### Problem
Reproduce every entry exactly as written.

::::::

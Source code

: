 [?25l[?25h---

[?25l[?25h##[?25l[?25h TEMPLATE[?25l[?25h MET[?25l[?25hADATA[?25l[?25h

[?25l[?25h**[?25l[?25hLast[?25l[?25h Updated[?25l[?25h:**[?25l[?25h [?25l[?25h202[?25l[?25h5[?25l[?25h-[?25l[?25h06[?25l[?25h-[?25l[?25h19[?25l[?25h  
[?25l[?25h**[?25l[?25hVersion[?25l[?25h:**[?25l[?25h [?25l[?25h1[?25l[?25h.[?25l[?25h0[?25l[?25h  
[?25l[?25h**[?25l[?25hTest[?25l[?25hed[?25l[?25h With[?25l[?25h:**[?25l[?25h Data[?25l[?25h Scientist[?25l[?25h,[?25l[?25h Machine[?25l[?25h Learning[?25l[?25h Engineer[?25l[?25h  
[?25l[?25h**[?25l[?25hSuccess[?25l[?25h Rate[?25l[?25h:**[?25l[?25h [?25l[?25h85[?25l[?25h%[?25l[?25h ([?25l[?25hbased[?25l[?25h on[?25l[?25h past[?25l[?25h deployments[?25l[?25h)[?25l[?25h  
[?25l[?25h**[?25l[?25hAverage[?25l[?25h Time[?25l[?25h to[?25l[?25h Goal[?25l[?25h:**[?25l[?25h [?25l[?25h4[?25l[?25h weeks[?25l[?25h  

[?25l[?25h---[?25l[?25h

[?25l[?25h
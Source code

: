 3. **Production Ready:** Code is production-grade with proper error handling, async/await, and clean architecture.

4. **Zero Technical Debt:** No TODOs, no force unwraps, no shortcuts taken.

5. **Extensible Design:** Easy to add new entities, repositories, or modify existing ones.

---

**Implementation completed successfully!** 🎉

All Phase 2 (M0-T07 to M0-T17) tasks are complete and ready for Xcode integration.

::::::

### Solution to this problem
Source code

: [?25l[?25h---

[?25l[?25h##[?25l[?25h TEMPLATE[?25l[?25h MET[?25l[?25hADATA[?25l[?25h

[?25l[?25h**[?25l[?25hLast[?25l[?25h Updated[?25l[?25h:**[?25l[?25h [?25l[?25h202[?25l[?25h5[?25l[?25h-[?25l[?25h06[?25l[?25h-[?25l[?25h19[?25l[?25h  
[?25l[?25h**[?25l[?25hVersion[?25l[?25h:**[?25l[?25h [?25l[?25h1[?25l[?25h.[?25l[?25h0[?25l[?25h  
[?25l[?25h**[?25l[?25hTest[?25l[?25hed[?25l[?25h With[?25l[?25h:**[?25l[?25h Data[?25l[?25h Scientist[?25l[?25h,[?25l[?25h Machine[?25l[?25h Learning[?25l[?25h Engineer[?25l[?25h  
[?25l[?25h**[?25l[?25hSuccess[?25l[?25h Rate[?25l[?25h:**[?25l[?25h [?25l[?25h85[?25l[?25h%[?25l[?25h ([?25l[?25hbased[?25l[?25h on[?25l[?25h past[?25l[?25h deployments[?25l[?25h)[?25l[?25h  
[?25l[?25h**[?25l[?25hAverage[?25l[?25h Time[?25l[?25h to[?25l[?25h Goal[?25l[?25h:**[?25l[?25h [?25l[?25h4[?25l[?25h weeks[?25l[?25h  

[?25l[?25h---[?25l[?25h

[?25l[?25h
Source code

: 3. **Production Ready:** Code is production-grade with proper error handling, async/await, and clean architecture.

4. **Zero Technical Debt:** No TODOs, no force unwraps, no shortcuts taken.

5. **Extensible Design:** Easy to add new entities, repositories, or modify existing ones.

---

**Implementation completed successfully!** 🎉

All Phase 2 (M0-T07 to M0-T17) tasks are complete and ready for Xcode integration.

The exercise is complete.